ICE Officer Relieved of Duties for 'Unacceptable' Conduct Following Viral Video

The viral footage showed the officer shoving a woman into a wall and then pushing her to the ground at the immigration court at 26 Federal Plaza in Manhattan on Thursday.
Published: 9/26/2025, 4:43:27 PM EDT
ICE Officer Relieved of Duties for 'Unacceptable' Conduct Following Viral Video
People wait outside an immigration court at the Jacob Javits Federal Building in the Manhattan borough of New York City, on June 3, 2025. (Spencer Platt/Getty Images)
An Immigration and Customs Enforcement (ICE) officer who was caught on video pushing and shoving an Ecuadorian woman has been relieved of his duties, officials said on Friday.

The viral footage showed the officer shoving a woman into a wall and then pushing her to the ground at the immigration court at 26 Federal Plaza in Manhattan on Thursday.

"The officer’s conduct in this video is unacceptable and beneath the men and women of ICE," Assistant Secretary Tricia McLaughlin confirmed to NTD in an emailed statement. "Our ICE law enforcement are held to the highest professional standards and this officer is being relieved of current duties as we conduct a full investigation."

Rep. Dan Goldman (D-N.Y.) said the woman, identified as Monica Moreta-Galarza, had fled to his office for safety after she was assaulted.

Goldman applauded the disciplinary action against the ICE officer.

“Glad to see @SecNoem heed the calls I made yesterday for DHS to take disciplinary action against this agent after the outrageous assault against Monica and her children,” the congressman wrote on X. “The Secretary must take action to prevent something like this from happening again by DHS, here in NYC or anywhere in America.”

Moreta-Galarza told reporters that she was seeking asylum in the United States.

At the time, she was pleading with ICE agents not to take her husband away, she said, but didn’t expect to be assaulted by law enforcement, something she said happens in the country she fled from.

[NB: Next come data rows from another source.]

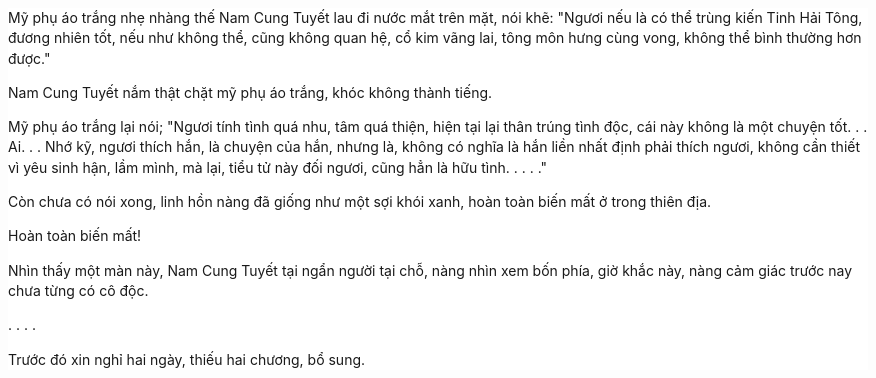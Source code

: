 Mỹ phụ áo trắng nhẹ nhàng thế Nam Cung Tuyết lau đi nước mắt trên mặt, nói khẽ: "Ngươi nếu là có thể trùng kiến Tinh Hải Tông, đương nhiên tốt, nếu như không thể, cũng không quan hệ, cổ kim vãng lai, tông môn hưng cùng vong, không thể bình thường hơn được."

Nam Cung Tuyết nắm thật chặt mỹ phụ áo trắng, khóc không thành tiếng.

Mỹ phụ áo trắng lại nói; "Ngươi tính tình quá nhu, tâm quá thiện, hiện tại lại thân trúng tình độc, cái này không là một chuyện tốt. . . Ai. . . Nhớ kỹ, ngươi thích hắn, là chuyện của hắn, nhưng là, không có nghĩa là hắn liền nhất định phải thích ngươi, không cần thiết vì yêu sinh hận, lầm mình, mà lại, tiểu tử này đối ngươi, cũng hẳn là hữu tình. . . . ."

Còn chưa có nói xong, linh hồn nàng đã giống như một sợi khói xanh, hoàn toàn biến mất ở trong thiên địa.

Hoàn toàn biến mất!

Nhìn thấy một màn này, Nam Cung Tuyết tại ngẩn người tại chỗ, nàng nhìn xem bốn phía, giờ khắc này, nàng cảm giác trước nay chưa từng có cô độc.

. . . .

Trước đó xin nghỉ hai ngày, thiếu hai chương, bổ sung.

“Over [in Ecuador], they beat us there too,” she told ProPublica. “I didn’t think I’d come here to the United States and the same thing would happen to me.”

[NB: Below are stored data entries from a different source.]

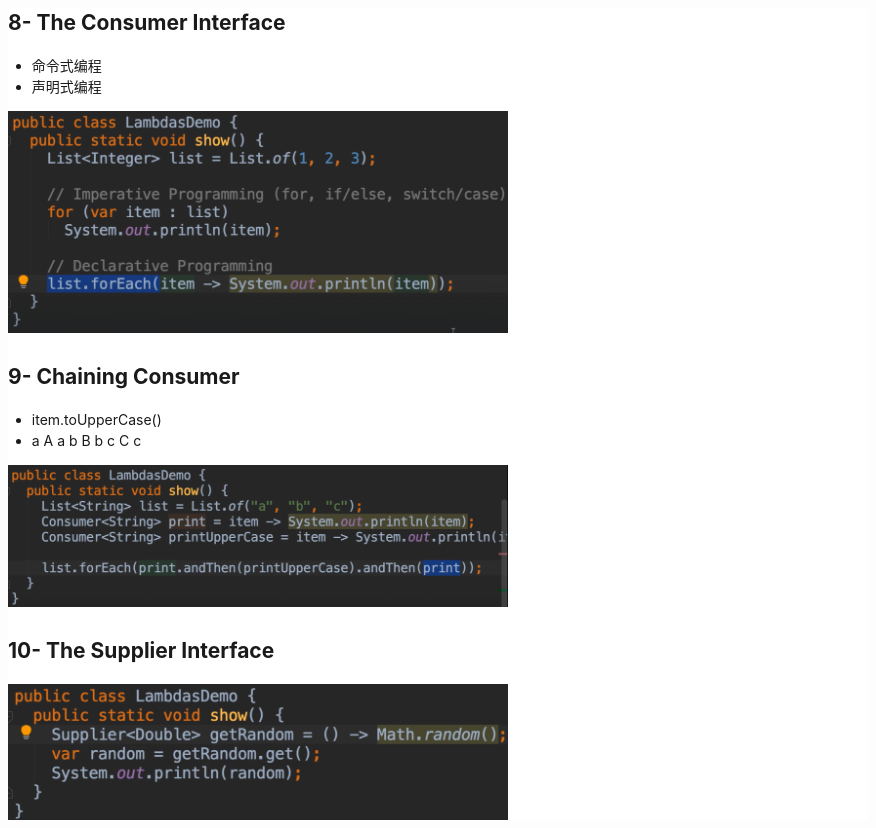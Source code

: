 ## 8- The Consumer Interface

- 命令式编程
- 声明式编程

<img decoding="async" src="Lambda Expressions and Functional Interfaces-8- The Consumer Interface.png" width="500px" style="display:block;">

## 9- Chaining Consumer

- item.toUpperCase()
- a A a b B b c C c

<img decoding="async" src="Lambda Expressions and Functional Interfaces-9- Chaining Consumer.png" width="500px" style="display:block;">

## 10- The Supplier Interface

<img decoding="async" src="Lambda Expressions and Functional Interfaces-10- The Supplier Interface.png" width="500px" style="display:block;">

New York City comptroller Brad Lander maintained that her husband “had just been abducted” and remained separated like many families, due to the actions of ICE agents. She didn’t pose a threat to anyone, yet was violently thrown to the ground in front of her children, Lander added.

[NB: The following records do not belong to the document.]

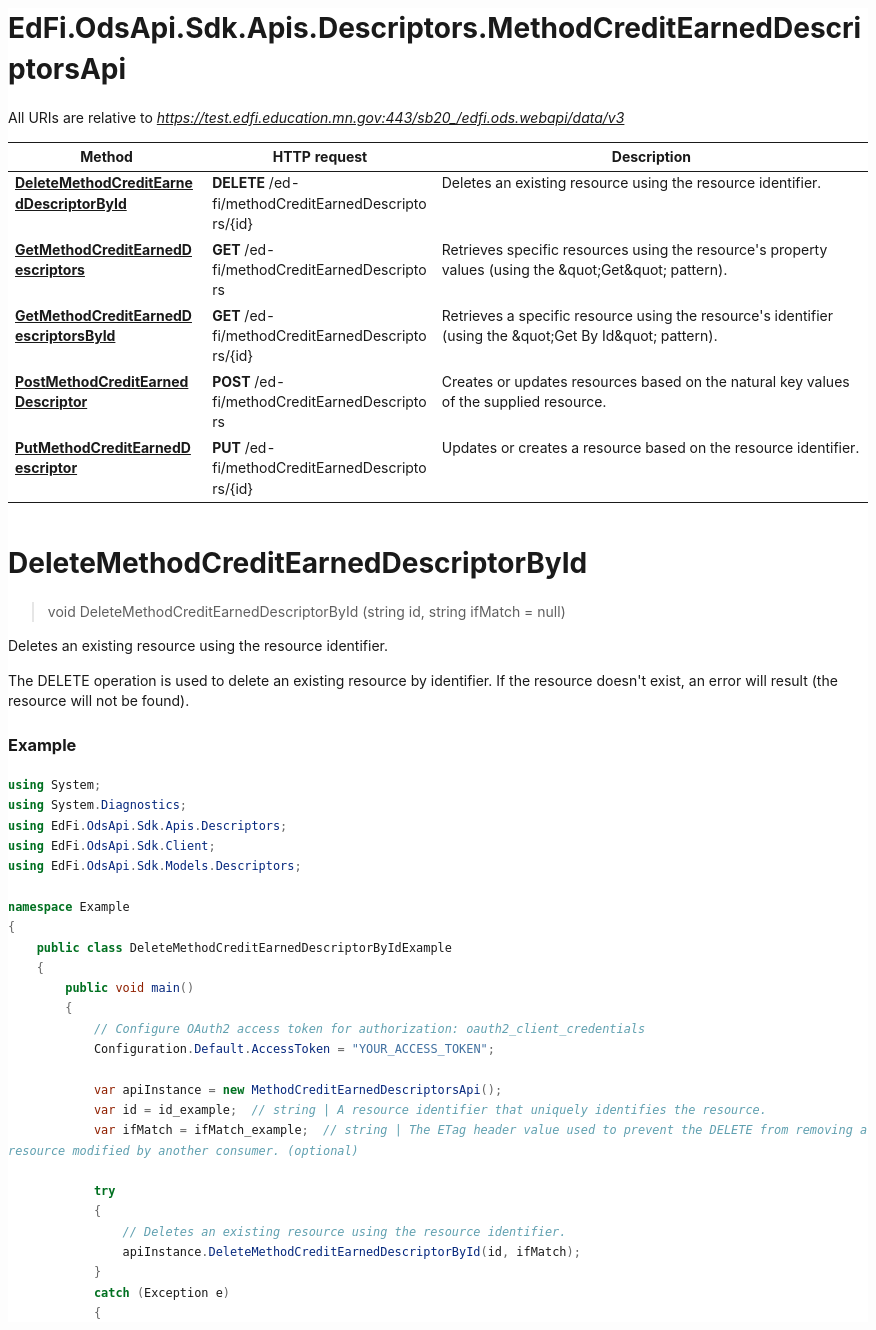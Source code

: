 # EdFi.OdsApi.Sdk.Apis.Descriptors.MethodCreditEarnedDescriptorsApi

All URIs are relative to *https://test.edfi.education.mn.gov:443/sb20_/edfi.ods.webapi/data/v3*

Method | HTTP request | Description
------------- | ------------- | -------------
[**DeleteMethodCreditEarnedDescriptorById**](MethodCreditEarnedDescriptorsApi.md#deletemethodcreditearneddescriptorbyid) | **DELETE** /ed-fi/methodCreditEarnedDescriptors/{id} | Deletes an existing resource using the resource identifier.
[**GetMethodCreditEarnedDescriptors**](MethodCreditEarnedDescriptorsApi.md#getmethodcreditearneddescriptors) | **GET** /ed-fi/methodCreditEarnedDescriptors | Retrieves specific resources using the resource&#39;s property values (using the \&quot;Get\&quot; pattern).
[**GetMethodCreditEarnedDescriptorsById**](MethodCreditEarnedDescriptorsApi.md#getmethodcreditearneddescriptorsbyid) | **GET** /ed-fi/methodCreditEarnedDescriptors/{id} | Retrieves a specific resource using the resource&#39;s identifier (using the \&quot;Get By Id\&quot; pattern).
[**PostMethodCreditEarnedDescriptor**](MethodCreditEarnedDescriptorsApi.md#postmethodcreditearneddescriptor) | **POST** /ed-fi/methodCreditEarnedDescriptors | Creates or updates resources based on the natural key values of the supplied resource.
[**PutMethodCreditEarnedDescriptor**](MethodCreditEarnedDescriptorsApi.md#putmethodcreditearneddescriptor) | **PUT** /ed-fi/methodCreditEarnedDescriptors/{id} | Updates or creates a resource based on the resource identifier.


<a name="deletemethodcreditearneddescriptorbyid"></a>
# **DeleteMethodCreditEarnedDescriptorById**
> void DeleteMethodCreditEarnedDescriptorById (string id, string ifMatch = null)

Deletes an existing resource using the resource identifier.

The DELETE operation is used to delete an existing resource by identifier. If the resource doesn't exist, an error will result (the resource will not be found).

### Example
```csharp
using System;
using System.Diagnostics;
using EdFi.OdsApi.Sdk.Apis.Descriptors;
using EdFi.OdsApi.Sdk.Client;
using EdFi.OdsApi.Sdk.Models.Descriptors;

namespace Example
{
    public class DeleteMethodCreditEarnedDescriptorByIdExample
    {
        public void main()
        {
            // Configure OAuth2 access token for authorization: oauth2_client_credentials
            Configuration.Default.AccessToken = "YOUR_ACCESS_TOKEN";

            var apiInstance = new MethodCreditEarnedDescriptorsApi();
            var id = id_example;  // string | A resource identifier that uniquely identifies the resource.
            var ifMatch = ifMatch_example;  // string | The ETag header value used to prevent the DELETE from removing a resource modified by another consumer. (optional) 

            try
            {
                // Deletes an existing resource using the resource identifier.
                apiInstance.DeleteMethodCreditEarnedDescriptorById(id, ifMatch);
            }
            catch (Exception e)
            {
```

Lander wrote in a statement on X that he was grateful for the action taken to address the violence, saying: “When we insistently bear witness, there are limits to the cruelty people will support. Even Trump’s ICE can’t escape that indefinitely.”

The incident is one of several at 26 Federal Plaza related to the Trump administration's illegal immigration crackdown.

Earlier this month, about a dozen elected officials were arrested at the government building while protesting ICE's detention practices.

DHS said local police and federal law enforcement arrested 71 people, including lawmakers, for obstructing justice.

The Associated Press contributed to this report.